What? You think I make this up? That’s why PR Newser has this category of stories. Although it could be construed as good or bad PR for the brand in question, it’s definitely news. Well, kinda’.
Nonetheless, it is our journalistic responsibility to bring you this story from Rhode Island. Apparently kids are feeling the economy pinch but still need to get their junkie on, so instead of graded cocaine like high society sticks in its nose, the cool, broke kids are jonesin’ for Smarties.
And yes, this is a real thing. Oh, but before you think this is awesome and run out to your local grocer, it turns out snorting the multicolored cheapskate candy can cause ‘nasal maggots.’
No, really! Look! According to CBS News, this “widespread phenomenon” is all over YouTube, features junior-high students, and is apparently the rage in Porstmouth, R.I., because what else are you going to do there?
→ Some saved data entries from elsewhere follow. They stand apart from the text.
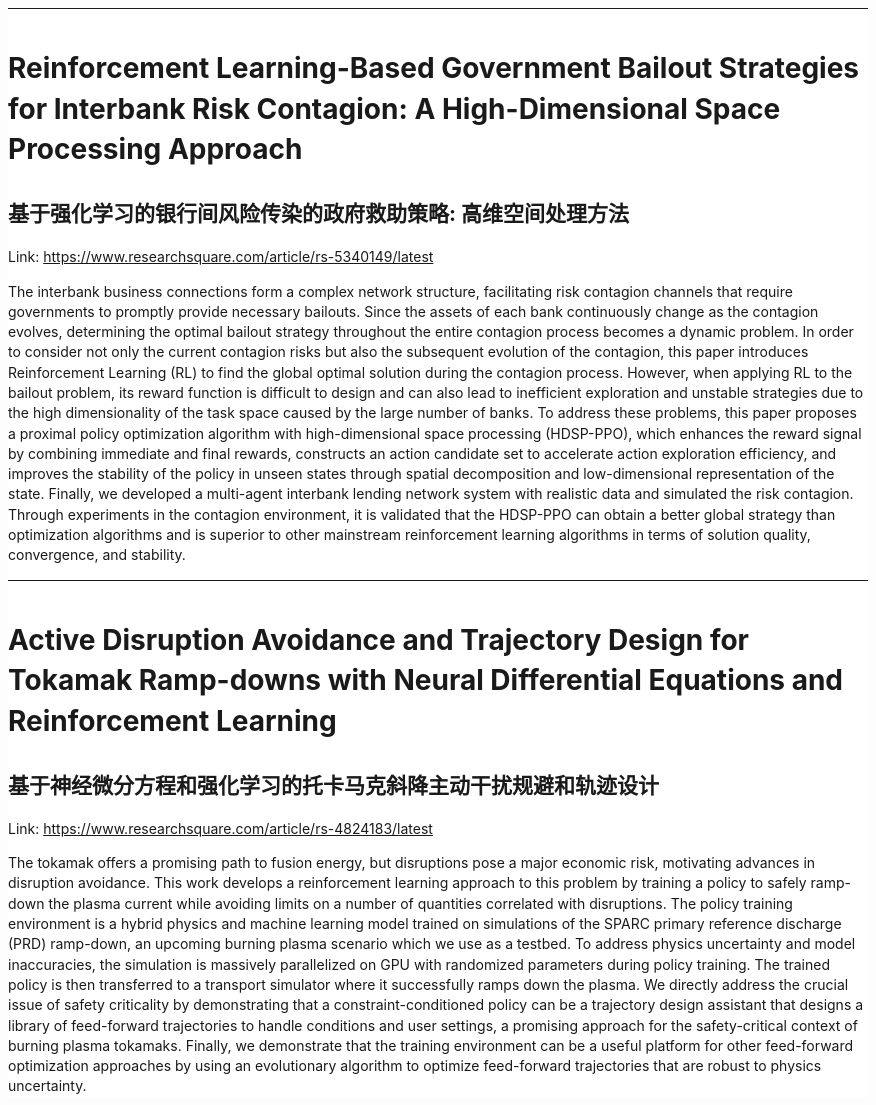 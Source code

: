 
---
# Reinforcement Learning-Based Government Bailout Strategies for Interbank Risk Contagion: A High-Dimensional Space Processing Approach

## 基于强化学习的银行间风险传染的政府救助策略: 高维空间处理方法

Link: https://www.researchsquare.com/article/rs-5340149/latest

The interbank business connections form a complex network structure, facilitating risk contagion channels that require governments to promptly provide necessary bailouts. Since the assets of each bank continuously change as the contagion evolves, determining the optimal bailout strategy throughout the entire contagion process becomes a dynamic problem. In order to consider not only the current contagion risks but also the subsequent evolution of the contagion, this paper introduces Reinforcement Learning (RL) to find the global optimal solution during the contagion process. However, when applying RL to the bailout problem, its reward function is difficult to design and can also lead to inefficient exploration and unstable strategies due to the high dimensionality of the task space caused by the large number of banks. To address these problems, this paper proposes a proximal policy optimization algorithm with high-dimensional space processing (HDSP-PPO), which enhances the reward signal by combining immediate and final rewards, constructs an action candidate set to accelerate action exploration efficiency, and improves the stability of the policy in unseen states through spatial decomposition and low-dimensional representation of the state. Finally, we developed a multi-agent interbank lending network system with realistic data and simulated the risk contagion. Through experiments in the contagion environment, it is validated that the HDSP-PPO can obtain a better global strategy than optimization algorithms and is superior to other mainstream reinforcement learning algorithms in terms of solution quality, convergence, and stability.


---
# Active Disruption Avoidance and Trajectory Design for Tokamak Ramp-downs with Neural Differential Equations and Reinforcement Learning

## 基于神经微分方程和强化学习的托卡马克斜降主动干扰规避和轨迹设计

Link: https://www.researchsquare.com/article/rs-4824183/latest

The tokamak offers a promising path to fusion energy, but disruptions pose a major economic risk, motivating advances in disruption avoidance. This work develops a reinforcement learning approach to this problem by training a policy to safely ramp-down the plasma current while avoiding limits on a number of quantities correlated with disruptions. The policy training environment is a hybrid physics and machine learning model trained on simulations of the SPARC primary reference discharge (PRD) ramp-down, an upcoming burning plasma scenario which we use as a testbed. To address physics uncertainty and model inaccuracies, the simulation is massively parallelized on GPU with randomized parameters during policy training. The trained policy is then transferred to a transport simulator where it successfully ramps down the plasma. We directly address the crucial issue of safety criticality by demonstrating that a constraint-conditioned policy can be a trajectory design assistant that designs a library of feed-forward trajectories to handle conditions and user settings, a promising approach for the safety-critical context of burning plasma tokamaks. Finally, we demonstrate that the training environment can be a useful platform for other feed-forward optimization approaches by using an evolutionary algorithm to optimize feed-forward trajectories that are robust to physics uncertainty.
But don’t call it a comeback, this is apparently a resurrected fun trend.
In an email sent to Portsmouth Middle School parents school Committee Chair Dave Croston wrote that a growing number of its students were caught crushing up and snorting the candy. And while that is disturbing enough, it gets even worse.
The email went on to provide a bulleted list of potential health risks associated with the practice: cuts, infection, scarring of the nasal cavity, irritation of the lungs, allergic reaction and raised risk for turning to other substances like cigarettes or drugs that can be snorted. One eyebrow-raising health risk the letter pointed to was increased odds for possible maggot infestation in the nose. The email cited the Mayo Clinic’s Dr. Oren Friedman, who purportedly said maggots may feed on the sugary dust wedged inside the nose.
Again, this isn’t new. Dr. Friedman’s warning was first purported in 2009!
“The quote regarding the maggots relates to the fact that when a foreign material, and especially a food, resides in the nose for a long period of time, infections may occur, worms may reside in the nose, even maggots may flourish in this environment — and we have encountered such a problem in the past,” [said Friedman].
The morale of the story, kids: Friends don’t let friends snort Smarties. That’s when they become dummies. And maggots.